Multi-Objective Reinforcement Learning for Agent-Based Simulation
Title: Multi-Objective Reinforcement Learning for Agent-Based Simulation
DNr: Berzelius-2021-73
Project Type: LiU Berzelius
Principal Investigator: Johan Källström <johan.kallstrom@liu.se>
Affiliation: Linköpings universitet
Duration: 2021-12-01 – 2022-06-01
Classification: 10201
Homepage: https://www.researchgate.net/project/Adaptive-Air-Combat-Training-Systems-for-Competency-Based-Training
Keywords:

Abstract

Team training in complex domains often requires a substantial amount of resources, e.g., instructors, role-players and vehicles. For this reason, it may be difficult to realize efficient and effective training scenarios in a real-world setting. Instead, intelligent agents can be used to construct synthetic, simulation-based training environments. However, building behavior models for such agents is challenging, especially for the end-users of the training systems, who typically do not have expertise in artificial intelligence. In this PhD project, we study how machine learning can be used to simplify the process of constructing agents for simulation-based training.
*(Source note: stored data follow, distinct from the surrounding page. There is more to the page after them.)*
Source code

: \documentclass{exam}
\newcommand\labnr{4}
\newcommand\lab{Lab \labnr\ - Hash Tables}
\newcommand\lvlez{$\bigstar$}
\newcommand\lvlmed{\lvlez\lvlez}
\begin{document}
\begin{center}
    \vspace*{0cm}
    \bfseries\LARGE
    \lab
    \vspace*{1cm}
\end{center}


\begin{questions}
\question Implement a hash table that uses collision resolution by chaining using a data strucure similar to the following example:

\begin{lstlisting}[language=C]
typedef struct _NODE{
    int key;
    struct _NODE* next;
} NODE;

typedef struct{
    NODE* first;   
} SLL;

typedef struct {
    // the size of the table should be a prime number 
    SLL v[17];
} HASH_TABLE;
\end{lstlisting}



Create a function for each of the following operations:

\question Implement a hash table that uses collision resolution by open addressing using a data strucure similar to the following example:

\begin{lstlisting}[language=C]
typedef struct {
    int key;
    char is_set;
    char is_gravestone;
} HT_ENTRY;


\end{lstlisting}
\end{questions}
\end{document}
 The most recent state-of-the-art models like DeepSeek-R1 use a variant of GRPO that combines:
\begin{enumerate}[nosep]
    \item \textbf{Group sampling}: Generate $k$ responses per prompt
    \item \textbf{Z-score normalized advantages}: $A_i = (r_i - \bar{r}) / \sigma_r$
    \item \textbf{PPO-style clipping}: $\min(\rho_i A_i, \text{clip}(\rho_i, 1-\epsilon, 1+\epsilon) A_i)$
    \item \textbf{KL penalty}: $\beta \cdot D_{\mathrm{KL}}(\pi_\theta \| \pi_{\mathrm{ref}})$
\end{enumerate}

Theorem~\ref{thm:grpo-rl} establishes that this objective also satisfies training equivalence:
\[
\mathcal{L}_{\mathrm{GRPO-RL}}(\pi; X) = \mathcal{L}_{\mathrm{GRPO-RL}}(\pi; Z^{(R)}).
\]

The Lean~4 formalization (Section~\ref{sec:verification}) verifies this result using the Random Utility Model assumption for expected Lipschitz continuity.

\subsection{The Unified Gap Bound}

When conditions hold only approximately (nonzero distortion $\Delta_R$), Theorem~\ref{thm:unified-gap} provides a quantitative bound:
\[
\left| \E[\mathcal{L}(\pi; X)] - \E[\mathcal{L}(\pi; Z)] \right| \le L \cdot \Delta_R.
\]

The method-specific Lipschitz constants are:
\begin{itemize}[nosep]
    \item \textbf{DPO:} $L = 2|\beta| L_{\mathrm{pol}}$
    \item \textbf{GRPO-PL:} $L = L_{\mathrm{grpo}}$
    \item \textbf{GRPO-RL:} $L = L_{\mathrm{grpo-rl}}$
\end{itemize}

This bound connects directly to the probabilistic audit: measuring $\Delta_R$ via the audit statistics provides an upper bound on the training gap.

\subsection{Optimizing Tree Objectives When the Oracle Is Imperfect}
By constructing smarter synthetic agents the dependency on human training providers can be reduced, and the availability as well as the quality of training can be improved. The computation resources will be used for development of new algorithms for multi-objective reinforcement learning (MORL) in mixed cooperative-competitive multi-agent settings. MORL allows synthetic agents to learn how to prioritize among multiple, possibly conflicting objectives. The priorities among the objectives of the learning agent are defined by a utility function. An advantage of MORL compared to standard single-objective reinforcement learning algorithms is that complex non-linear utility functions can be used, which is necessary when using reinforcement learning to model the decision-making of humans. By using different combinations of reward components and utility functions, a diverse set of agents can be created, which can make training more varied and stimulating. The components of the reward vector represent the objectives of the agent, and finding optimal policies results in a multi-objective optimisation problem. The focus of the work will be on algorithms that incorporate temporal abstractions and agent modeling techniques, in order to enable agents to handle complex scenarios and interactions with humans. A framework built in previous work will be used for training the agents. With the framework it is possible to use multiple CPUs for generating data, and multiple GPUs for training the decision-making policies of the agents (which are realized as deep neural networks).